## [Required work]
Write out the listing below exactly, beginning at its first line and ending with the line that contains "MIT © [Pascal Iske](https://pascal-iske.de)".

..............................

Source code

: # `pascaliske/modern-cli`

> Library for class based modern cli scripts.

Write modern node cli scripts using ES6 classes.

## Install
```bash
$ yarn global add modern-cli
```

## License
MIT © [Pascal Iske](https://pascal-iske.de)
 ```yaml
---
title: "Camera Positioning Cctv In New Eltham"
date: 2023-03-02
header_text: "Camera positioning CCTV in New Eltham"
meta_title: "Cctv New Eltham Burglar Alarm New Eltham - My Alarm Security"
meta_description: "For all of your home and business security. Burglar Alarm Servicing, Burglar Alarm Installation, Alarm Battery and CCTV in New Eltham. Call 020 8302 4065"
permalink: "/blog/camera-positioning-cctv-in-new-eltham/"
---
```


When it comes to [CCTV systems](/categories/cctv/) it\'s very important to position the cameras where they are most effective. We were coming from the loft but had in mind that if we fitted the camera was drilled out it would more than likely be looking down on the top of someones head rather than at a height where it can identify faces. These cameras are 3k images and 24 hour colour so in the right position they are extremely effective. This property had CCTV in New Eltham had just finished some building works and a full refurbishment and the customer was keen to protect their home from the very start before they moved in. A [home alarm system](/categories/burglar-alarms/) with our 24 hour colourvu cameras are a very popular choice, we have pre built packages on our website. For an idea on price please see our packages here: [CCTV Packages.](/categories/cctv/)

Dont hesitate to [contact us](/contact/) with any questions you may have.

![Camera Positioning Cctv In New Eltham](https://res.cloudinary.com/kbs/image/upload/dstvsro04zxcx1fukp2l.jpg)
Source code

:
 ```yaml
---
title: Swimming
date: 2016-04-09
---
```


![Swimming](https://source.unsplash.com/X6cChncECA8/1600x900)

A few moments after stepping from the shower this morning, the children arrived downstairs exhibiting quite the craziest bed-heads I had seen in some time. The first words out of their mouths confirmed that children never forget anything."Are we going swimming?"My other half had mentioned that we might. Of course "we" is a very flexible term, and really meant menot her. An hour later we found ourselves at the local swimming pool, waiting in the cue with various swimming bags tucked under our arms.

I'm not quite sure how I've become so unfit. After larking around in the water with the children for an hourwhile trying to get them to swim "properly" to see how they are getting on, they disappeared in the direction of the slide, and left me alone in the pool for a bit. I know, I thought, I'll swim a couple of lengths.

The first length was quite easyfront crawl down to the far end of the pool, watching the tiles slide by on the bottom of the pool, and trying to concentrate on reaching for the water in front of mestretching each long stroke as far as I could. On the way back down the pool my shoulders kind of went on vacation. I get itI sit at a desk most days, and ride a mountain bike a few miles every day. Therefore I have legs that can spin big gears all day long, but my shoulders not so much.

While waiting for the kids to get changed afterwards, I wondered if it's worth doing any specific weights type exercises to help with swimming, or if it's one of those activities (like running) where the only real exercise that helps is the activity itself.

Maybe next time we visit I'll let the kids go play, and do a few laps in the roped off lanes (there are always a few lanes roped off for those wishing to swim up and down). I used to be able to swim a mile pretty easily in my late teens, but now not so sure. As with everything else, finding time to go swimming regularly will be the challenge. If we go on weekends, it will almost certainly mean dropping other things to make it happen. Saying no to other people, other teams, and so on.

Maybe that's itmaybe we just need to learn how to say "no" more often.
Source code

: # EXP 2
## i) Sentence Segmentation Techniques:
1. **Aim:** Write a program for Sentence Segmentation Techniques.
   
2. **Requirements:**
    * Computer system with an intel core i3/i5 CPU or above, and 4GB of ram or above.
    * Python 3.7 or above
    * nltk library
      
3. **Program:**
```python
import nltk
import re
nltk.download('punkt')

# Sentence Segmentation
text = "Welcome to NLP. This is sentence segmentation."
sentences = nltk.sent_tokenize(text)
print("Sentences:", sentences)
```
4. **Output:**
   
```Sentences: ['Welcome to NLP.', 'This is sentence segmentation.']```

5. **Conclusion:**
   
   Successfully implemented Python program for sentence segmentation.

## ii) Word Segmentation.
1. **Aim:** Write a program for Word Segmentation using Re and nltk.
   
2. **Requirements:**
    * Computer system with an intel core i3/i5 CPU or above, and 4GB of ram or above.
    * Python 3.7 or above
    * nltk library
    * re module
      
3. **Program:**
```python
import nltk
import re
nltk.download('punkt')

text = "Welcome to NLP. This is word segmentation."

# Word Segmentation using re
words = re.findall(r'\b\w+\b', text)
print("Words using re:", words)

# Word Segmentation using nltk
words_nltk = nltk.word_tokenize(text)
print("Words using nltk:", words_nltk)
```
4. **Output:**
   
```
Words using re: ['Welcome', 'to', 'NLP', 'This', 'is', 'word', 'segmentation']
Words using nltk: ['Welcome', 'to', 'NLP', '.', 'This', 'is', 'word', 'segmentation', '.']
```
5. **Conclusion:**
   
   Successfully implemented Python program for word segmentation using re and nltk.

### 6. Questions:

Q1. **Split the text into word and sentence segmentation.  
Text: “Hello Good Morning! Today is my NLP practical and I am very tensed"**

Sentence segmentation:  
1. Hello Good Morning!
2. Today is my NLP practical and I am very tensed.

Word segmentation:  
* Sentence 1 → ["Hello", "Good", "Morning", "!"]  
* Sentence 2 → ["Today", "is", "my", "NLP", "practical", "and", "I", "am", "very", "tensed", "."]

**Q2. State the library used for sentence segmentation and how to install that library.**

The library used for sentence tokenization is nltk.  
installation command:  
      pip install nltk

..............................

## [Response below]
Source code

: # `pascaliske/modern-cli`

> Library for class based modern cli scripts.

Write modern node cli scripts using ES6 classes.

## Install
```bash
$ yarn global add modern-cli
```

## License
MIT © [Pascal Iske](https://pascal-iske.de)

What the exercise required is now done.